Monyet ekor panjang  merupakan salah  satu  jenis primata  yang umum ditemui di Indonesia. persebarannya  mencakup seluruh Asia Tenggara  mulai dari  Myanmar , Thailand, Filipina sampai keseluruh wilayah Indonesia. Luasnya persebaran monyet ekor panjang  didukung  oleh kemampuan  habituasinya. Monyet ekor panjang mempunyai kemampuan habituasi yang bagus dengan habitat barunya, primata  ini akan  mencoba beradaptasi lansung dengan daya dukung habitatnya.Hal inilah yang sangat mepengaruhi  persebarannya, jika monyet ekor panjang di introduksi ke suatu tempat yang  cukup menyediakan  pohon  tempat tinggalnya  saja ,  monyet ekor panjang sudah bisa  mendominasi di daerah  tersebut karena dari segi pakan  monyet ekor panjang  termasuk hewan omnivora  yang dapat memakan apa saja .Skala Indonesia, Institut Pertanian Bogor  temasuk ke dalam  kampus yang mempunyai lahan hijau yang cukup  luas, walaupun   lahan  hijau itu  terpisah-pisah  dalam  kampus IPB.  Terdapat banyak  jenis-jenis pohon besar  yang dapat menopang kebutuhan pakan dan tempat tinggal dari monyet ekor panjang. Ada dua tempat yang dihuni oleh primata  ini, yaitu di Arboretum bambu dan  hutan  belakang Mesjid Alhuriyah  tepatnya di belakang perumahan dosen .
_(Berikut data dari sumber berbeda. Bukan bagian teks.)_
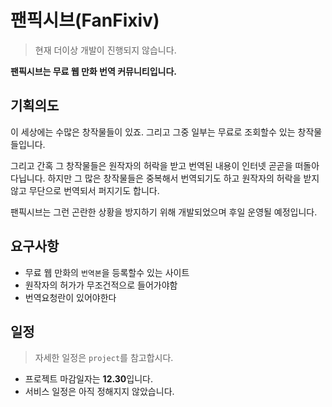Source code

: # 팬픽시브(FanFixiv)

> 현재 더이상 개발이 진행되지 않습니다.

**팬픽시브는 무료 웹 만화 번역 커뮤니티입니다.**

## 기획의도

이 세상에는 수많은 창작물들이 있죠. 그리고 그중 일부는 무료로 조회할수 있는 창작물들입니다.

그리고 간혹 그 창작물들은 원작자의 허락을 받고 번역된 내용이 인터넷 곧곧을 떠돌아다닙니다. 하지만 그 많은 창작물들은 중복해서 번역되기도 하고 원작자의 허락을 받지 않고 무단으로 번역되서 퍼지기도 합니다.

팬픽시브는 그런 곤란한 상황을 방지하기 위해 개발되었으며 후일 운영될 예정입니다.

## 요구사항

- 무료 웹 만화의 `번역본`을 등록할수 있는 사이트
- 원작자의 허가가 무조건적으로 들어가야함
- 번역요청란이 있어야한다

## 일정

> 자세한 일정은 `project`를 참고합시다.

- 프로젝트 마감일자는 **12.30**입니다.
- 서비스 일정은 아직 정해지지 않았습니다.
Monyet ekor panjang di hutan belakang perumahan dosen

Komposisi  vegetasi arboretum  bambu  terdiri dari  tegakan karet,rambutan, belimbing , sawit, koleksi bambo,dan banyak jenis tumbuhan lainnya. Ada sungai kecil  jernih yang berasal dari mata air di dalam arboretum. Sungai kecil ini membentang membelah arboretum. Sesuai dengan  pentingnya air untuk kehidupan , sungai bisa dijadikan  indikator keberadaan satwa di suatu tempat. Sekelompok monyet ekor panjang menghuni arboretum  bamboo ini, ada sekitar 6-7 individu  yang mendiami daerah ini. Sumber  pakannya berasal dari pohon-pohon yang  ada di arboretum  ini,. Biasanya  monyet ekor panjang ini memakan  biji karet, buah sawit , rambutan dan  pucuk daun yang ada di arboretum. Tidak  jarang  monyet ekor panjang di arboretum  bamboo ini yang mencari makan dari sampah  sisa makan yang di tinggalkan oleh pengunjung. Ini  membuktikan  monyet ekor panjang  mempunyai kemampuan adaptasi yang bagus dengan lingkungannya. Jam  aktif dari monyet ekor panjang  ini adalah  saat mencari makan,  kira-kira pukul  08.00 s/d 10.00  dan  pukul 15.00 s/d 17.00 . namun waktu aktif ini juga di pengaruhi cuaca, jika hujan  monyet ekor panjang ini cendeung sedikit melakukan pergerakan dibandingkan cuaca cerah.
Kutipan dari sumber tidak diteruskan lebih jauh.